Por eso, según Maquiavelo, el disfraz más idóneo para el príncipe, y para cualquier político que se tercie, es, a un tiempo, el de zorro y león, «porque el león no sabe protegerse de las trampas ni el zorro protegerse de los lobos; hay, pues, que ser zorro para conocer las trampas y león para espantar a los lobos». Así, recomienda el florentino, «un príncipe prudente no debe observar la fe jurada cuando semejante observancia vaya en contra de sus intereses y cuando hayan desaparecido las razones que le hicieron prometer». Y lo justifica en su poca fe en la bondad humana: «Si los hombres fuesen todos buenos, este precepto no sería bueno; pero como son perversos, y no la observarían contigo, tampoco tú debes observarla con ellos. Nunca faltaron a un príncipe razones legítimas para disfrazar la inobservancia. Se podrían citar innumerables ejemplos modernos de tratados de paz y promesas vueltos inútiles por la infidelidad de los príncipes. Que el que mejor ha sabido ser zorro, ese ha triunfado. Pero hay que saber disfrazarse bien y ser hábil en fingir y en disimular.
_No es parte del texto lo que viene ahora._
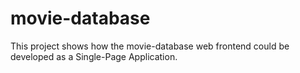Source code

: # movie-database

This project shows how the movie-database web frontend could be developed as a Single-Page Application.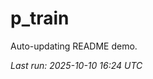 # p_train

Auto-updating README demo.

<!--START_SECTION:status-->
_Last run: 2025-10-10 16:24 UTC_
<!--END_SECTION:status-->













































































































































































































































































































































































































































































































































































































































































































































































































































































































































































































































































































































































































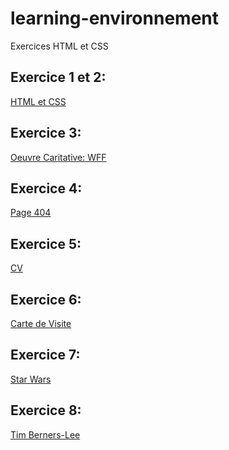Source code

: # learning-environnement
Exercices HTML et CSS

## Exercice 1 et 2:

[HTML et CSS]()

## Exercice 3:

[Oeuvre Caritative: WFF]()

## Exercice 4:

[Page 404](https://weichuan888.github.io/learning-environnement/exo%204/)

## Exercice 5:

[CV]()

## Exercice 6:

[Carte de Visite]()

## Exercice 7:

[Star Wars]()

## Exercice 8:

[Tim Berners-Lee]()


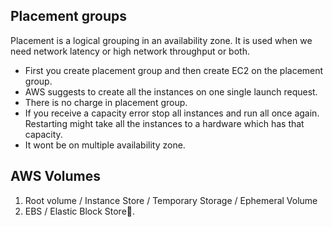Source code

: ## Placement groups
Placement is a logical grouping in an availability zone. It is used when we need network latency or high network throughput or both.

* First you create placement group and then create EC2 on the placement group.
* AWS suggests to create all the instances on one single launch request.
* There is no charge in placement group.
* If you receive a capacity error stop all instances and run all once again. Restarting might take all the instances to a hardware which has that capacity.
* It wont be on multiple availability zone.

## AWS Volumes
1. Root volume / Instance Store / Temporary Storage / Ephemeral Volume
2. EBS / Elastic Block Store.
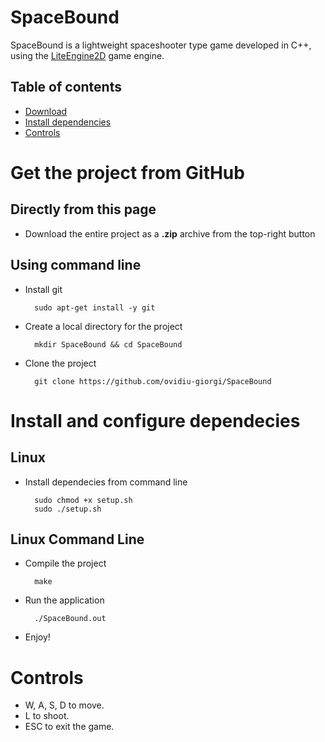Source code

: SpaceBound
============

SpaceBound is a lightweight spaceshooter type game developed in C++, using the [LiteEngine2D](https://github.com/maritim/LiteEngine2D) game engine.

## Table of contents

* [Download](#get-the-project-from-github)
* [Install dependencies](#install-and-configure-dependecies)
* [Controls](#controls)

Get the project from GitHub
===========================

Directly from this page
-----------------------

* Download the entire project as a **.zip** archive from the top-right button

Using command line
------------------

* Install git 

        sudo apt-get install -y git

* Create a local directory for the project

        mkdir SpaceBound && cd SpaceBound
    
* Clone the project

        git clone https://github.com/ovidiu-giorgi/SpaceBound 

Install and configure dependecies
=================================

Linux
--------------------------

* Install dependecies from command line

        sudo chmod +x setup.sh
        sudo ./setup.sh

Linux Command Line
----------------------

* Compile the project

        make
        
* Run the application

        ./SpaceBound.out

* Enjoy!

Controls
========

* W, A, S, D to move.
* L to shoot.
* ESC to exit the game.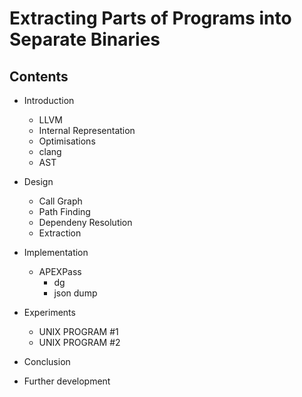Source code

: <!---
Extracting Parts of Programs into Separate Binaries

- Get acquainted with means of compilation of C programs using the LLVM
compiler infrastructure - clang, LLVM Internal Representation, AST, LLVM
optimisations.

- Propose a solution to statically transplant a subset of a C program. This
subset should be extracted from the original program and synthesised as an
independent binary.

- Design and implement the proposed solution in a tool having an appropriate
form (a standalone application or an LLVM plugin).

- Test the implemented tool on at least 2 real-world open-source C programs.
-->

# Extracting Parts of Programs into Separate Binaries

## Contents

- Introduction
  - LLVM
  - Internal Representation
  - Optimisations
  - clang
  - AST

- Design
  - Call Graph
  - Path Finding
  - Dependeny Resolution
  - Extraction

- Implementation
  - APEXPass
    - dg
    - json dump


- Experiments
  - UNIX PROGRAM #1
  - UNIX PROGRAM #2

- Conclusion

- Further development
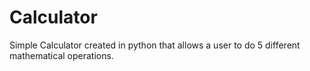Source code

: # Calculator
Simple Calculator created in python that allows a user to do 5 different mathematical operations. 
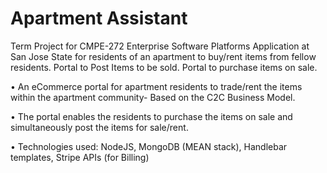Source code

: # Apartment Assistant
Term Project for CMPE-272 Enterprise Software Platforms Application at San Jose State for residents of an apartment to buy/rent items from fellow residents. Portal to Post Items to be sold. Portal to purchase items on sale.

• An eCommerce portal for apartment residents to trade/rent the items within the apartment community- Based on the C2C Business Model.

• The portal enables the residents to purchase the items on sale and simultaneously post the items for sale/rent.

• Technologies used: NodeJS, MongoDB (MEAN stack), Handlebar templates, Stripe APIs (for Billing) 
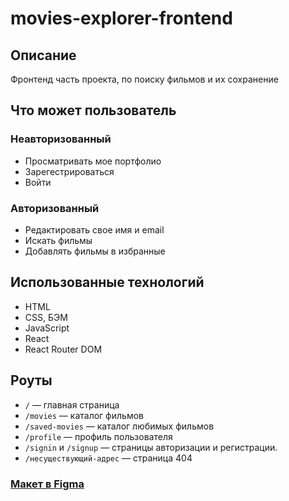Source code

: # movies-explorer-frontend

## Описание
Фронтенд часть проекта, по поиску фильмов и их сохранение

## Что может пользователь
### Неавторизованный
* Просматривать мое портфолио
* Зарегестрироваться
* Войти
### Авторизованный
* Редактировать свое имя и email
* Искать фильмы
* Добавлять фильмы в избранные

## Использованные технологий
* HTML
* CSS, БЭМ
* JavaScript
* React
* React Router DOM

## Роуты
* `/` — главная страница
* `/movies` — каталог фильмов
* `/saved-movies` — каталог любимых фильмов
* `/profile` — профиль пользователя
* `/signin` и `/signup` — страницы авторизации и регистрации.
* `/несуществующий-адрес` — страница 404


### [Макет в Figma](https://www.figma.com/file/GxNcK2K2X8QpI8aYvVXw56/Diploma?node-id=891%3A3857)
Los hombres son tan simples y de tal manera obedecen a las necesidades del momento, que aquel que engaña encontrará siempre quien se deje engañar».
Bien lo sabe Mariano Rajoy, y he ahí la explicación por la que el PP, con la que ha caído y está cayendo, enfangado de corrupción hasta las cejas, con Cataluña partida en dos y una economía que crece para los de siempre sobre pies de barro, volvería a ganar las elecciones si se celebrasen ahora, según el último barómetro del CIS. Que sí, que Ciudadanos, ese replicante salido de su costilla derecha, le está quitando apoyos, pero no amenaza su hegemonía ni con un sistema electoral más proporcional como el que propone Podemos. Lo mismo vale para Puigdemont y compañía. Me temo que, si se repiten las elecciones catalanas, el independentismo, en todas sus variables, lograría un resultado similar al del 21-D.
Por ende, como recalca Maquiavelo, no es preciso que un príncipe posea todas las virtudes, pero es indispensable que aparente poseerlas. Es más, se atreve a decir que es perjudicial tenerlas y practicarlas siempre; es más útil aparentar tenerlas y estar dispuesto a irse al otro extremo si ello fuera necesario, «porque el vulgo se deja engañar por las apariencias y por el éxito; y en el mundo sólo hay vulgo, ya que las minorías no cuentan sino cuando las mayorías no tienen donde apoyarse». En definitiva, un buen príncipe o político es ante todo un buen actor, con los principios de Groucho Marx y más caras que Lon Chaney, o solo una, pero de palo, como la de Buster Keaton, o de corcho, la más común.